Records to process section start
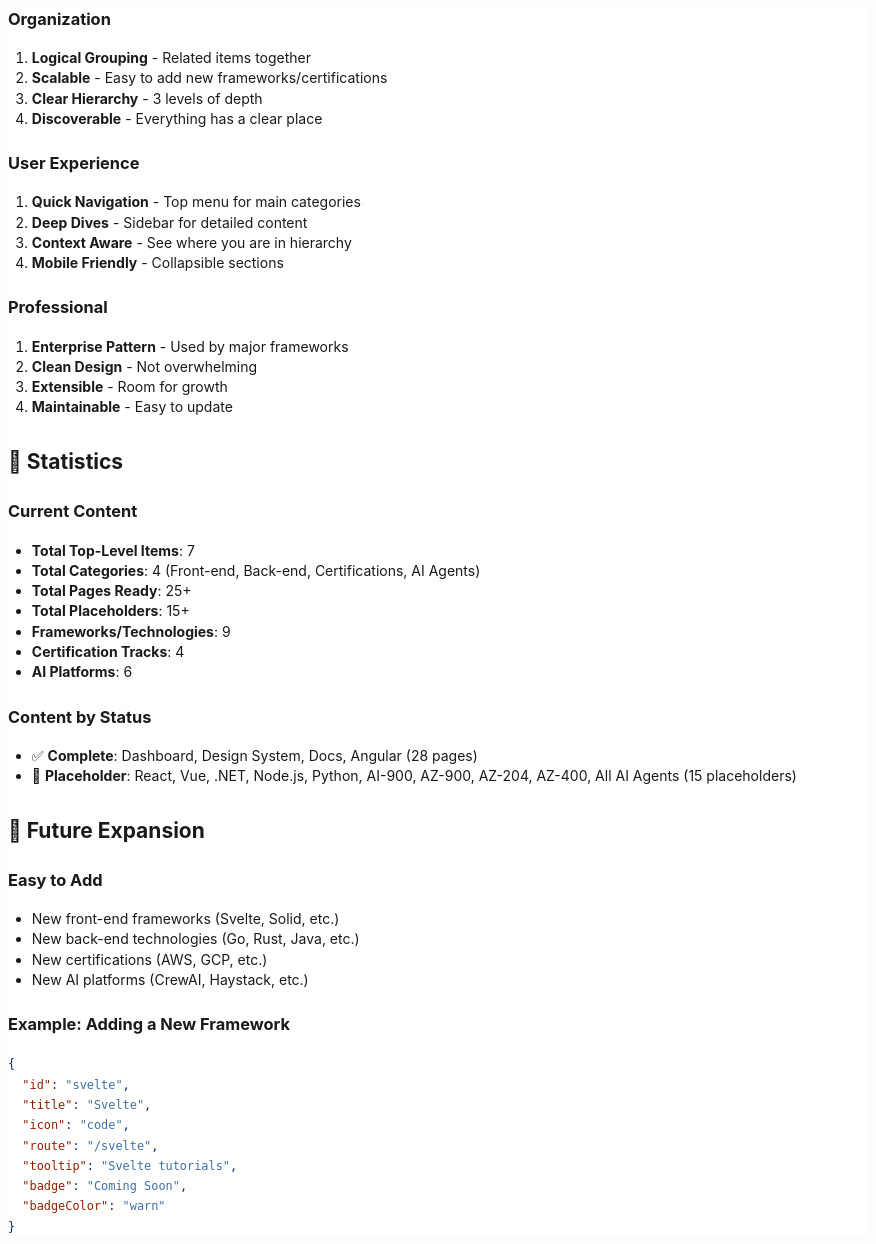 ### Organization
1. **Logical Grouping** - Related items together
2. **Scalable** - Easy to add new frameworks/certifications
3. **Clear Hierarchy** - 3 levels of depth
4. **Discoverable** - Everything has a clear place

### User Experience
1. **Quick Navigation** - Top menu for main categories
2. **Deep Dives** - Sidebar for detailed content
3. **Context Aware** - See where you are in hierarchy
4. **Mobile Friendly** - Collapsible sections

### Professional
1. **Enterprise Pattern** - Used by major frameworks
2. **Clean Design** - Not overwhelming
3. **Extensible** - Room for growth
4. **Maintainable** - Easy to update

## 🔢 Statistics

### Current Content
- **Total Top-Level Items**: 7
- **Total Categories**: 4 (Front-end, Back-end, Certifications, AI Agents)
- **Total Pages Ready**: 25+
- **Total Placeholders**: 15+
- **Frameworks/Technologies**: 9
- **Certification Tracks**: 4
- **AI Platforms**: 6

### Content by Status
- ✅ **Complete**: Dashboard, Design System, Docs, Angular (28 pages)
- 🚧 **Placeholder**: React, Vue, .NET, Node.js, Python, AI-900, AZ-900, AZ-204, AZ-400, All AI Agents (15 placeholders)

## 🎯 Future Expansion

### Easy to Add
- New front-end frameworks (Svelte, Solid, etc.)
- New back-end technologies (Go, Rust, Java, etc.)
- New certifications (AWS, GCP, etc.)
- New AI platforms (CrewAI, Haystack, etc.)

### Example: Adding a New Framework
```json
{
  "id": "svelte",
  "title": "Svelte",
  "icon": "code",
  "route": "/svelte",
  "tooltip": "Svelte tutorials",
  "badge": "Coming Soon",
  "badgeColor": "warn"
}
```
Records to process section end
> [To do]:
Your answer should be an exact copy of the records above, with no pictures in it.

> [Final answer]:
 ### Organization
1. **Logical Grouping** - Related items together
2. **Scalable** - Easy to add new frameworks/certifications
3. **Clear Hierarchy** - 3 levels of depth
4. **Discoverable** - Everything has a clear place

### User Experience
1. **Quick Navigation** - Top menu for main categories
2. **Deep Dives** - Sidebar for detailed content
3. **Context Aware** - See where you are in hierarchy
4. **Mobile Friendly** - Collapsible sections

### Professional
1. **Enterprise Pattern** - Used by major frameworks
2. **Clean Design** - Not overwhelming
3. **Extensible** - Room for growth
4. **Maintainable** - Easy to update

## 🔢 Statistics

### Current Content
- **Total Top-Level Items**: 7
- **Total Categories**: 4 (Front-end, Back-end, Certifications, AI Agents)
- **Total Pages Ready**: 25+
- **Total Placeholders**: 15+
- **Frameworks/Technologies**: 9
- **Certification Tracks**: 4
- **AI Platforms**: 6

### Content by Status
- ✅ **Complete**: Dashboard, Design System, Docs, Angular (28 pages)
- 🚧 **Placeholder**: React, Vue, .NET, Node.js, Python, AI-900, AZ-900, AZ-204, AZ-400, All AI Agents (15 placeholders)

## 🎯 Future Expansion

### Easy to Add
- New front-end frameworks (Svelte, Solid, etc.)
- New back-end technologies (Go, Rust, Java, etc.)
- New certifications (AWS, GCP, etc.)
- New AI platforms (CrewAI, Haystack, etc.)

### Example: Adding a New Framework
```json
{
  "id": "svelte",
  "title": "Svelte",
  "icon": "code",
  "route": "/svelte",
  "tooltip": "Svelte tutorials",
  "badge": "Coming Soon",
  "badgeColor": "warn"
}
```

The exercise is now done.